● **What you should do**:
Print the data exactly. Omit the pictures.

● **Provided entries**:
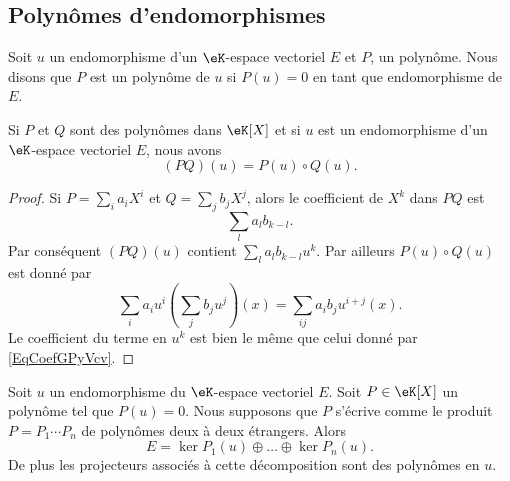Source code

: \subsection{Polynômes d'endomorphismes}

Soit \( u\) un endomorphisme d'un \( \eK\)-espace vectoriel \( E\) et \( P\), un polynôme. Nous disons que \( P\) est un polynôme  de \( u\) si \( P(u)=0\) en tant que endomorphisme de \( E\).

\begin{lemma}       \label{LemQWvhYb}
    Si \( P\) et \( Q\) sont des polynômes dans \( \eK[X]\) et si \( u\) est un endomorphisme d'un \( \eK\)-espace vectoriel \( E\), nous avons
    \begin{equation}
        (PQ)(u)=P(u)\circ Q(u).
    \end{equation}
\end{lemma}

\begin{proof}
    Si \( P=\sum_i a_iX^i\) et \( Q=\sum_j b_jX^j\), alors le coefficient de \( X^k\) dans \( PQ\) est
    \begin{equation}        \label{EqCoefGPyVcv}
        \sum_la_lb_{k-l}.
    \end{equation}
    Par conséquent \( (PQ)(u)\) contient \( \sum_la_lb_{k-l}u^k\). Par ailleurs \( P(u)\circ Q(u)\) est donné par
    \begin{equation}
        \sum_ia_iu^i\left( \sum_jb_ju^j \right)(x)=\sum_{ij}a_ib_ju^{i+j}(x).
    \end{equation}
    Le coefficient du terme en \( u^k\) est bien le même que celui donné par \eqref{EqCoefGPyVcv}.
\end{proof}

\begin{theorem}       \label{ThoDecompNoyayzzMWod}
    Soit \( u\) un endomorphisme du \( \eK\)-espace vectoriel \( E\). Soit \( P\in\eK[X]\) un polynôme tel que \( P(u)=0\). Nous supposons que \( P\) s'écrive comme le produit \( P=P_1\cdots P_n\) de polynômes deux à deux étrangers. Alors
    \begin{equation}
        E=\ker P_1(u)\oplus\ldots\oplus\ker P_n(u).
    \end{equation}
    De plus les projecteurs associés à cette décomposition sont des polynômes en \( u\).
\end{theorem}

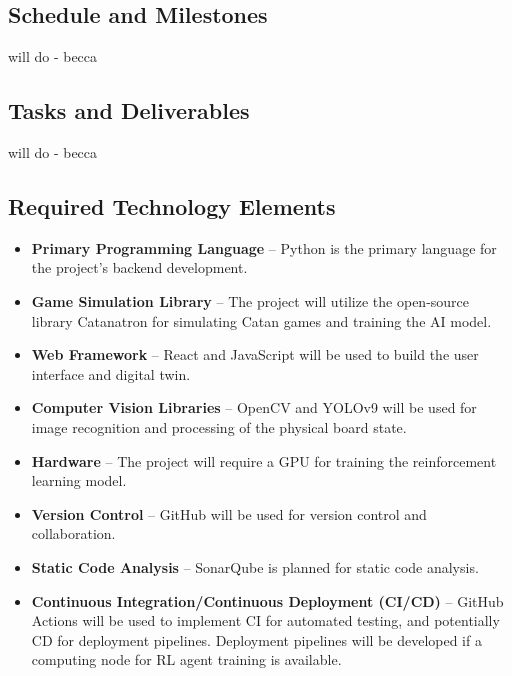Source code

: \documentclass{article}
\begin{document}
\subsection{Schedule and Milestones}\label{subsec:schedule}
\raggedright will do - becca

\subsection{Tasks and Deliverables}\label{subsec:tasks}
\raggedright will do - becca


\subsection{Required Technology Elements}\label{subsec:requiredtech}
\begin{itemize}
    \item \textbf{Primary Programming Language} – Python is the primary language for the project's backend development.
    \item \textbf{Game Simulation Library} – The project will utilize the open-source library Catanatron for simulating Catan games and training the AI model.
    \item \textbf{Web Framework} – React and JavaScript will be used to build the user interface and digital twin.
    \item \textbf{Computer Vision Libraries} – OpenCV and YOLOv9 will be used for image recognition and processing of the physical board state.
    \item \textbf{Hardware} – The project will require a GPU for training the reinforcement learning model.
    \item \textbf{Version Control} – GitHub will be used for version control and collaboration.
    \item \textbf{Static Code Analysis} – SonarQube is planned for static code analysis.
    \item \textbf{Continuous Integration/Continuous Deployment (CI/CD)} – GitHub Actions will be used to implement CI for automated testing, and potentially CD for deployment pipelines. Deployment pipelines will be developed if a computing node for RL agent training is available.
\end{itemize}
\end{document}
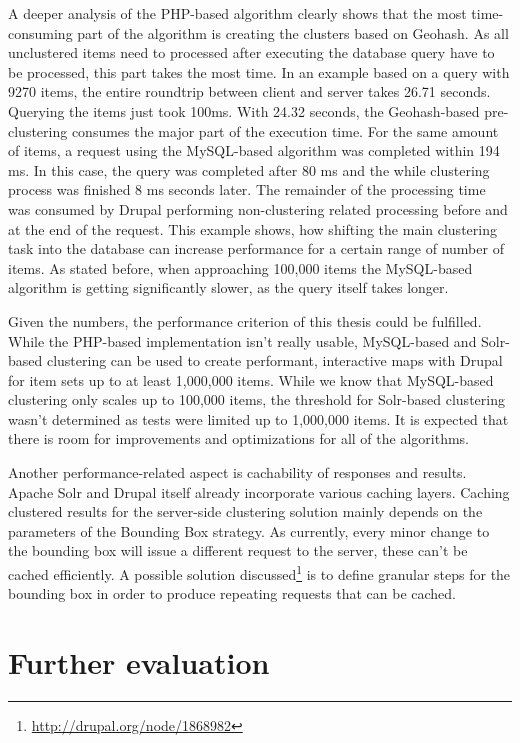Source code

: A deeper analysis of the PHP-based algorithm clearly shows that the most time-consuming part of the algorithm is creating the clusters based on Geohash. As all unclustered items need to processed after executing the database query have to be processed, this part takes the most time. In an example based on a query with 9270 items, the entire roundtrip between client and server takes 26.71 seconds. Querying the items just took 100ms. With 24.32 seconds, the Geohash-based pre-clustering consumes the major part of the execution time. For the same amount of items, a request using the MySQL-based algorithm was completed within 194 ms. In this case, the query was completed after 80 ms and the while clustering process was finished 8 ms seconds later. The remainder of the processing time was consumed by Drupal performing non-clustering related processing before and at the end of the request. This example shows, how shifting the main clustering task into the database can increase performance for a certain range of number of items. As stated before, when approaching 100,000 items the MySQL-based algorithm is getting significantly slower, as the query itself takes longer.

Given the numbers, the performance criterion of this thesis could be fulfilled. While the PHP-based implementation isn't really usable, MySQL-based and Solr-based clustering can be used to create performant, interactive maps with Drupal for item sets up to at least 1,000,000 items. While we know that MySQL-based clustering only scales up to 100,000 items, the threshold for Solr-based clustering wasn't determined as tests were limited up to 1,000,000 items. It is expected that there is room for improvements and optimizations for all of the algorithms.

Another performance-related aspect is cachability of responses and results. Apache Solr and Drupal itself already incorporate various caching layers. Caching clustered results for the server-side clustering solution mainly depends on the parameters of the Bounding Box strategy. As currently, every minor change to the bounding box will issue a different request to the server, these can't be cached efficiently. A possible solution discussed\footnote{\url{http://drupal.org/node/1868982}} is to define granular steps for the bounding box in order to produce repeating requests that can be cached.  

\section{Further evaluation}

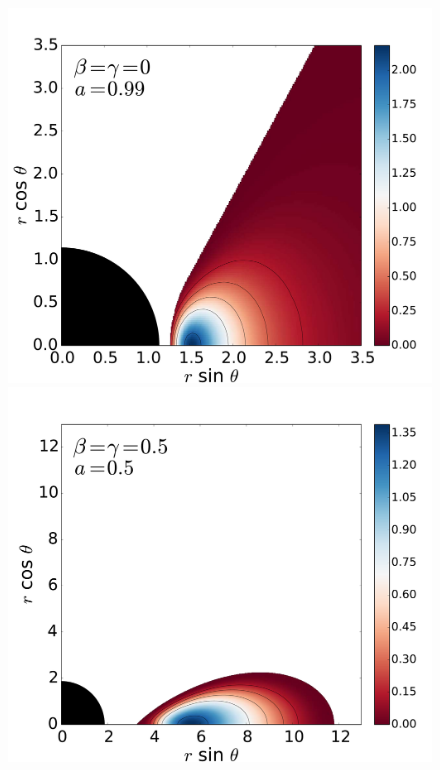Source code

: \documentclass{aa}
\begin{document}
\begin{figure}
\includegraphics[scale=0.14]{figures/fig2_1_3.pdf}
\\
\includegraphics[scale=0.14]{figures/fig2_2_1.pdf}
\hspace{-0.3cm}

\end{figure}
\end{document}
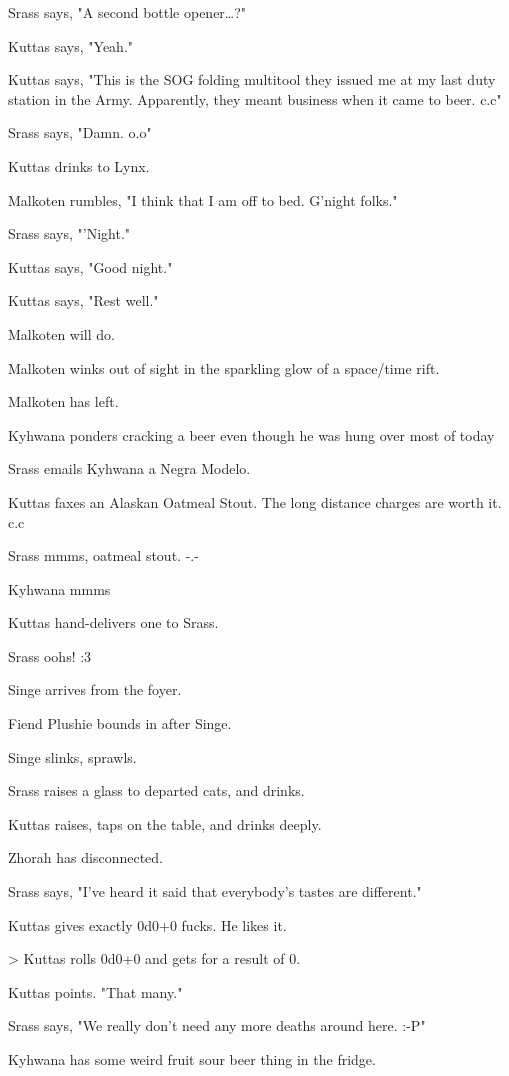 \begin{hangparas}{2em}{1}
Srass says, "A second bottle opener\ldots{}?"

Kuttas says, "Yeah."

Kuttas says, "This is the SOG folding multitool they issued me at my last duty station in the Army. Apparently, they meant business when it came to beer. c.c"

Srass says, "Damn. o.o"

Kuttas drinks to Lynx.

Malkoten rumbles, "I think that I am off to bed.  G'night folks."

Srass says, "'Night."

Kuttas says, "Good night."

Kuttas says, "Rest well."

Malkoten will do.

Malkoten winks out of sight in the sparkling glow of a space/time rift.

Malkoten has left.

Kyhwana ponders cracking a beer even though he was hung over most of today

Srass emails Kyhwana a Negra Modelo.

Kuttas faxes an Alaskan Oatmeal Stout. The long distance charges are worth it. c.c

Srass mmms, oatmeal stout. -.-

Kyhwana mmms

Kuttas hand-delivers one to Srass.

Srass oohs! :3

Singe arrives from the foyer.

Fiend Plushie bounds in after Singe.

Singe slinks, sprawls.

Srass raises a glass to departed cats, and drinks.

Kuttas raises, taps on the table, and drinks deeply.

Zhorah has disconnected.

Srass says, "I've heard it said that everybody's tastes are different."

Kuttas gives exactly 0d0+0 fucks. He likes it.

> Kuttas rolls 0d0+0 and gets for a result of 0.

Kuttas points. "That many."

Srass says, "We really don't need any more deaths around here. :-P"

Kyhwana has some weird fruit sour beer thing in the fridge.


\end{hangparas}
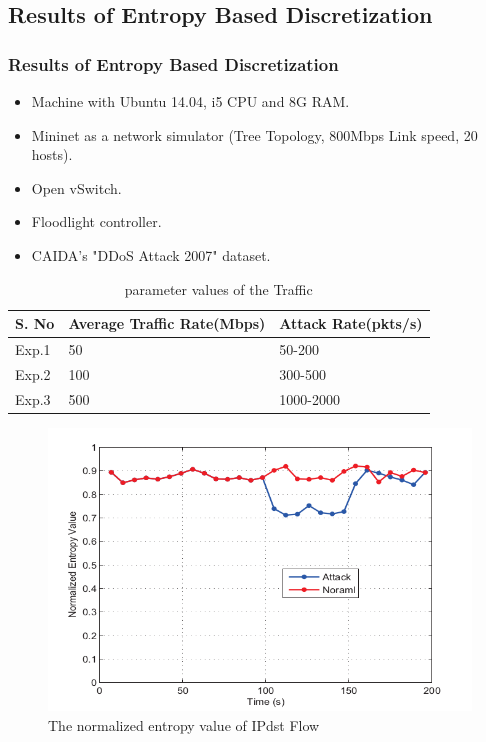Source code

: \documentclass[10pt]{beamer}
\begin{document}
\begin{frame}
\section[]{Results of Entropy Based Discretization}
\frametitle{Results of Entropy Based Discretization}
\begin{itemize}
\footnotesize
\item
Machine with Ubuntu 14.04, i5 CPU and 8G RAM.
\item
Mininet as a network simulator (Tree Topology, 800Mbps Link speed, 20 hosts).
\item
Open vSwitch.
\item 
Floodlight controller.
\item
CAIDA's "DDoS Attack 2007" dataset.
\end{itemize}
\scriptsize
\vspace{0.1cm}
\begin{table}
\begin{center}
\begin{tabular}{ | m{2cm} | m{2cm}| m{2cm} |} 
\hline
\textbf{S. No} & \textbf{Average Traffic Rate(Mbps)} & \textbf{Attack Rate(pkts/s)} \\
\hline
Exp.1 &
50 &
50-200 \\
\hline
Exp.2 &
100 &
300-500 \\ 
\hline
Exp.3 &
500 &
1000-2000 \\
\hline
\end{tabular}
\end{center}
\caption{parameter values of the Traffic}
\end{table}
\begin{figure}[h]
\includegraphics[scale=0.2]{Entropy.png}
\caption{\footnotesize The normalized entropy value of IPdst Flow}
\end{figure}

\end{frame}
\end{document}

● **Answer to this task**:
Source code

: \subsection{Polynômes d'endomorphismes}

Soit \( u\) un endomorphisme d'un \( \eK\)-espace vectoriel \( E\) et \( P\), un polynôme. Nous disons que \( P\) est un polynôme  de \( u\) si \( P(u)=0\) en tant que endomorphisme de \( E\).

\begin{lemma}       \label{LemQWvhYb}
    Si \( P\) et \( Q\) sont des polynômes dans \( \eK[X]\) et si \( u\) est un endomorphisme d'un \( \eK\)-espace vectoriel \( E\), nous avons
    \begin{equation}
        (PQ)(u)=P(u)\circ Q(u).
    \end{equation}
\end{lemma}

\begin{proof}
    Si \( P=\sum_i a_iX^i\) et \( Q=\sum_j b_jX^j\), alors le coefficient de \( X^k\) dans \( PQ\) est
    \begin{equation}        \label{EqCoefGPyVcv}
        \sum_la_lb_{k-l}.
    \end{equation}
    Par conséquent \( (PQ)(u)\) contient \( \sum_la_lb_{k-l}u^k\). Par ailleurs \( P(u)\circ Q(u)\) est donné par
    \begin{equation}
        \sum_ia_iu^i\left( \sum_jb_ju^j \right)(x)=\sum_{ij}a_ib_ju^{i+j}(x).
    \end{equation}
    Le coefficient du terme en \( u^k\) est bien le même que celui donné par \eqref{EqCoefGPyVcv}.
\end{proof}

\begin{theorem}       \label{ThoDecompNoyayzzMWod}
    Soit \( u\) un endomorphisme du \( \eK\)-espace vectoriel \( E\). Soit \( P\in\eK[X]\) un polynôme tel que \( P(u)=0\). Nous supposons que \( P\) s'écrive comme le produit \( P=P_1\cdots P_n\) de polynômes deux à deux étrangers. Alors
    \begin{equation}
        E=\ker P_1(u)\oplus\ldots\oplus\ker P_n(u).
    \end{equation}
    De plus les projecteurs associés à cette décomposition sont des polynômes en \( u\).
\end{theorem}

Source code

: \documentclass{article}
\begin{document}
\subsection{Schedule and Milestones}\label{subsec:schedule}
\raggedright will do - becca

\subsection{Tasks and Deliverables}\label{subsec:tasks}
\raggedright will do - becca


\subsection{Required Technology Elements}\label{subsec:requiredtech}
\begin{itemize}
    \item \textbf{Primary Programming Language} – Python is the primary language for the project's backend development.
    \item \textbf{Game Simulation Library} – The project will utilize the open-source library Catanatron for simulating Catan games and training the AI model.
    \item \textbf{Web Framework} – React and JavaScript will be used to build the user interface and digital twin.
    \item \textbf{Computer Vision Libraries} – OpenCV and YOLOv9 will be used for image recognition and processing of the physical board state.
    \item \textbf{Hardware} – The project will require a GPU for training the reinforcement learning model.
    \item \textbf{Version Control} – GitHub will be used for version control and collaboration.
    \item \textbf{Static Code Analysis} – SonarQube is planned for static code analysis.
    \item \textbf{Continuous Integration/Continuous Deployment (CI/CD)} – GitHub Actions will be used to implement CI for automated testing, and potentially CD for deployment pipelines. Deployment pipelines will be developed if a computing node for RL agent training is available.
\end{itemize}
\end{document}
Source code

: A deeper analysis of the PHP-based algorithm clearly shows that the most time-consuming part of the algorithm is creating the clusters based on Geohash. As all unclustered items need to processed after executing the database query have to be processed, this part takes the most time. In an example based on a query with 9270 items, the entire roundtrip between client and server takes 26.71 seconds. Querying the items just took 100ms. With 24.32 seconds, the Geohash-based pre-clustering consumes the major part of the execution time. For the same amount of items, a request using the MySQL-based algorithm was completed within 194 ms. In this case, the query was completed after 80 ms and the while clustering process was finished 8 ms seconds later. The remainder of the processing time was consumed by Drupal performing non-clustering related processing before and at the end of the request. This example shows, how shifting the main clustering task into the database can increase performance for a certain range of number of items. As stated before, when approaching 100,000 items the MySQL-based algorithm is getting significantly slower, as the query itself takes longer.

Given the numbers, the performance criterion of this thesis could be fulfilled. While the PHP-based implementation isn't really usable, MySQL-based and Solr-based clustering can be used to create performant, interactive maps with Drupal for item sets up to at least 1,000,000 items. While we know that MySQL-based clustering only scales up to 100,000 items, the threshold for Solr-based clustering wasn't determined as tests were limited up to 1,000,000 items. It is expected that there is room for improvements and optimizations for all of the algorithms.

Another performance-related aspect is cachability of responses and results. Apache Solr and Drupal itself already incorporate various caching layers. Caching clustered results for the server-side clustering solution mainly depends on the parameters of the Bounding Box strategy. As currently, every minor change to the bounding box will issue a different request to the server, these can't be cached efficiently. A possible solution discussed\footnote{\url{http://drupal.org/node/1868982}} is to define granular steps for the bounding box in order to produce repeating requests that can be cached.  

\section{Further evaluation}

Source code

: \documentclass{aa}
\begin{document}
\begin{figure}
\includegraphics[scale=0.14]{figures/fig2_1_3.pdf}
\\
\includegraphics[scale=0.14]{figures/fig2_2_1.pdf}
\hspace{-0.3cm}

\end{figure}
\end{document}
 \begin{hangparas}{2em}{1}
Srass says, "A second bottle opener\ldots{}?"

Kuttas says, "Yeah."

Kuttas says, "This is the SOG folding multitool they issued me at my last duty station in the Army. Apparently, they meant business when it came to beer. c.c"

Srass says, "Damn. o.o"

Kuttas drinks to Lynx.

Malkoten rumbles, "I think that I am off to bed.  G'night folks."

Srass says, "'Night."

Kuttas says, "Good night."

Kuttas says, "Rest well."

Malkoten will do.

Malkoten winks out of sight in the sparkling glow of a space/time rift.

Malkoten has left.

Kyhwana ponders cracking a beer even though he was hung over most of today

Srass emails Kyhwana a Negra Modelo.

Kuttas faxes an Alaskan Oatmeal Stout. The long distance charges are worth it. c.c

Srass mmms, oatmeal stout. -.-

Kyhwana mmms

Kuttas hand-delivers one to Srass.

Srass oohs! :3

Singe arrives from the foyer.

Fiend Plushie bounds in after Singe.

Singe slinks, sprawls.

Srass raises a glass to departed cats, and drinks.

Kuttas raises, taps on the table, and drinks deeply.

Zhorah has disconnected.

Srass says, "I've heard it said that everybody's tastes are different."

Kuttas gives exactly 0d0+0 fucks. He likes it.

> Kuttas rolls 0d0+0 and gets for a result of 0.

Kuttas points. "That many."

Srass says, "We really don't need any more deaths around here. :-P"

Kyhwana has some weird fruit sour beer thing in the fridge.


\end{hangparas}
Source code

: \documentclass[10pt]{beamer}
\begin{document}
\begin{frame}
\section[]{Results of Entropy Based Discretization}
\frametitle{Results of Entropy Based Discretization}
\begin{itemize}
\footnotesize
\item
Machine with Ubuntu 14.04, i5 CPU and 8G RAM.
\item
Mininet as a network simulator (Tree Topology, 800Mbps Link speed, 20 hosts).
\item
Open vSwitch.
\item 
Floodlight controller.
\item
CAIDA's "DDoS Attack 2007" dataset.
\end{itemize}
\scriptsize
\vspace{0.1cm}
\begin{table}
\begin{center}
\begin{tabular}{ | m{2cm} | m{2cm}| m{2cm} |} 
\hline
\textbf{S. No} & \textbf{Average Traffic Rate(Mbps)} & \textbf{Attack Rate(pkts/s)} \\
\hline
Exp.1 &
50 &
50-200 \\
\hline
Exp.2 &
100 &
300-500 \\ 
\hline
Exp.3 &
500 &
1000-2000 \\
\hline
\end{tabular}
\end{center}
\caption{parameter values of the Traffic}
\end{table}
\begin{figure}[h]
\includegraphics[scale=0.2]{Entropy.png}
\caption{\footnotesize The normalized entropy value of IPdst Flow}
\end{figure}

\end{frame}
\end{document}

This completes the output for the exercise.